[[ Dataset, beginning ]]

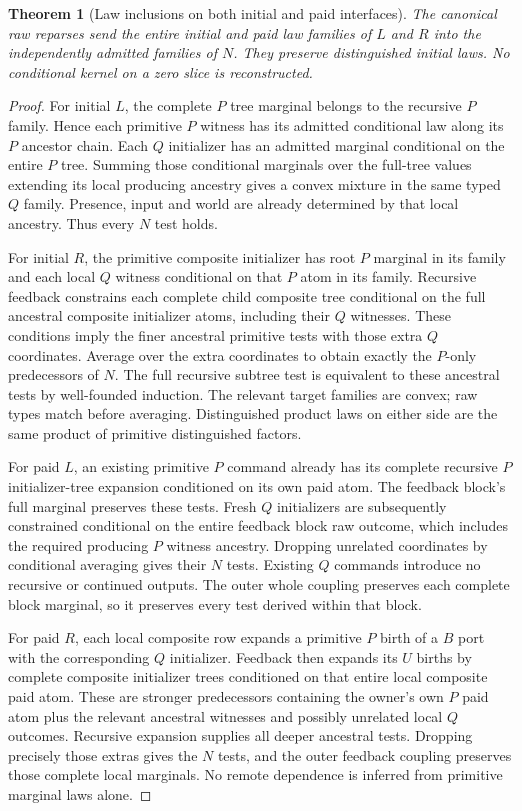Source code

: \documentclass[11pt]{article}\usepackage{amsmath,amssymb,amsthm,geometry}\geometry{margin=1in}
\newtheorem{theorem}{Theorem}
\begin{document}
\begin{theorem}[Law inclusions on both initial and paid interfaces]
The canonical raw reparses send the entire initial and paid law families of $L$ and $R$ into the independently admitted families of $N$. They preserve distinguished initial laws. No conditional kernel on a zero slice is reconstructed.
\end{theorem}
\begin{proof}
For initial $L$, the complete $P$ tree marginal belongs to the recursive $P$ family. Hence each primitive $P$ witness has its admitted conditional law along its $P$ ancestor chain. Each $Q$ initializer has an admitted marginal conditional on the entire $P$ tree. Summing those conditional marginals over the full-tree values extending its local producing ancestry gives a convex mixture in the same typed $Q$ family. Presence, input and world are already determined by that local ancestry. Thus every $N$ test holds.

For initial $R$, the primitive composite initializer has root $P$ marginal in its family and each local $Q$ witness conditional on that $P$ atom in its family. Recursive feedback constrains each complete child composite tree conditional on the full ancestral composite initializer atoms, including their $Q$ witnesses. These conditions imply the finer ancestral primitive tests with those extra $Q$ coordinates. Average over the extra coordinates to obtain exactly the $P$-only predecessors of $N$. The full recursive subtree test is equivalent to these ancestral tests by well-founded induction. The relevant target families are convex; raw types match before averaging. Distinguished product laws on either side are the same product of primitive distinguished factors.

For paid $L$, an existing primitive $P$ command already has its complete recursive $P$ initializer-tree expansion conditioned on its own paid atom. The feedback block's full marginal preserves these tests. Fresh $Q$ initializers are subsequently constrained conditional on the entire feedback block raw outcome, which includes the required producing $P$ witness ancestry. Dropping unrelated coordinates by conditional averaging gives their $N$ tests. Existing $Q$ commands introduce no recursive or continued outputs. The outer whole coupling preserves each complete block marginal, so it preserves every test derived within that block.

For paid $R$, each local composite row expands a primitive $P$ birth of a $B$ port with the corresponding $Q$ initializer. Feedback then expands its $U$ births by complete composite initializer trees conditioned on that entire local composite paid atom. These are stronger predecessors containing the owner's own $P$ paid atom plus the relevant ancestral witnesses and possibly unrelated local $Q$ outcomes. Recursive expansion supplies all deeper ancestral tests. Dropping precisely those extras gives the $N$ tests, and the outer feedback coupling preserves those complete local marginals. No remote dependence is inferred from primitive marginal laws alone.


\end{proof}
\end{document}
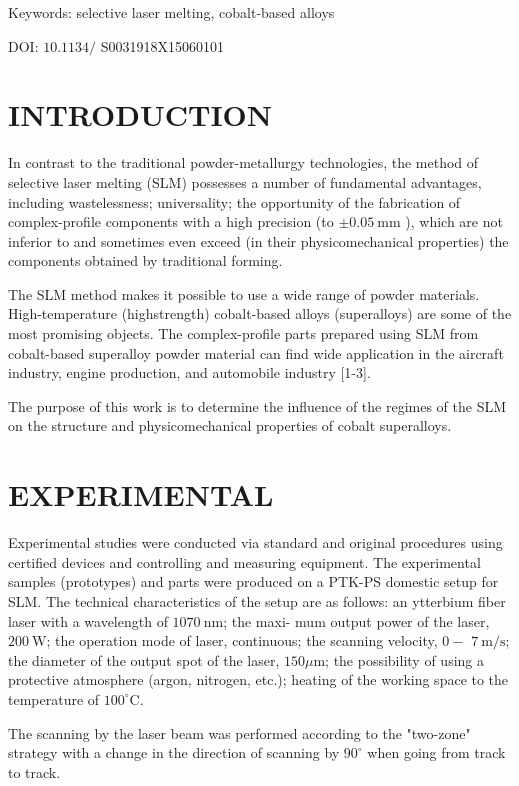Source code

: \documentclass[10pt]{article}
\begin{document}
Keywords: selective laser melting, cobalt-based alloys

DOI: $10.1134 /$ S0031918X15060101

\section*{INTRODUCTION}
In contrast to the traditional powder-metallurgy technologies, the method of selective laser melting (SLM) possesses a number of fundamental advantages, including wastelessness; universality; the opportunity of the fabrication of complex-profile components with a high precision (to $\pm 0.05 \mathrm{~mm}$ ), which are not inferior to and sometimes even exceed (in their physicomechanical properties) the components obtained by traditional forming.

The SLM method makes it possible to use a wide range of powder materials. High-temperature (highstrength) cobalt-based alloys (superalloys) are some of the most promising objects. The complex-profile parts prepared using SLM from cobalt-based superalloy powder material can find wide application in the aircraft industry, engine production, and automobile industry [1-3].

The purpose of this work is to determine the influence of the regimes of the SLM on the structure and physicomechanical properties of cobalt superalloys.

\section*{EXPERIMENTAL}
Experimental studies were conducted via standard and original procedures using certified devices and controlling and measuring equipment. The experimental samples (prototypes) and parts were produced on a PTK-PS domestic setup for SLM. The technical characteristics of the setup are as follows: an ytterbium fiber laser with a wavelength of $1070 \mathrm{~nm}$; the maxi- mum output power of the laser, $200 \mathrm{~W}$; the operation mode of laser, continuous; the scanning velocity, $0-$ $7 \mathrm{~m} / \mathrm{s}$; the diameter of the output spot of the laser, $150 \mu \mathrm{m}$; the possibility of using a protective atmosphere (argon, nitrogen, etc.); heating of the working space to the temperature of $100^{\circ} \mathrm{C}$.

The scanning by the laser beam was performed according to the "two-zone" strategy with a change in the direction of scanning by $90^{\circ}$ when going from track to track.
\end{document}
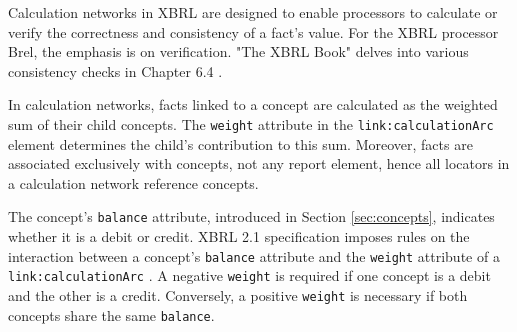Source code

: 
Calculation networks in XBRL are designed to enable processors to calculate or verify the correctness and consistency of a fact's value.  
For the XBRL processor Brel, the emphasis is on verification.  
"The XBRL Book" delves into various consistency checks in Chapter 6.4 \cite{fourny2023xbrl}.  

In calculation networks, facts linked to a concept are calculated as the weighted sum of their child concepts.  
The \texttt{weight} attribute in the \texttt{link:calculationArc} element determines the child's contribution to this sum.  
Moreover, facts are associated exclusively with concepts, not any report element,  
hence all locators in a calculation network reference concepts.  

The concept's \texttt{balance} attribute, introduced in Section \ref{sec:concepts}, indicates whether it is a debit or credit.  
XBRL 2.1 specification imposes rules on the interaction between a concept's \texttt{balance} attribute and the \texttt{weight} attribute of a \texttt{link:calculationArc} \cite{xbrl21_concept}.  
A negative \texttt{weight} is required if one concept is a debit and the other is a credit.  
Conversely, a positive \texttt{weight} is necessary if both concepts share the same \texttt{balance}.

[[ Dataset, end ]]

Count each line above where the string "cobalt" occurs. Give the number only.

3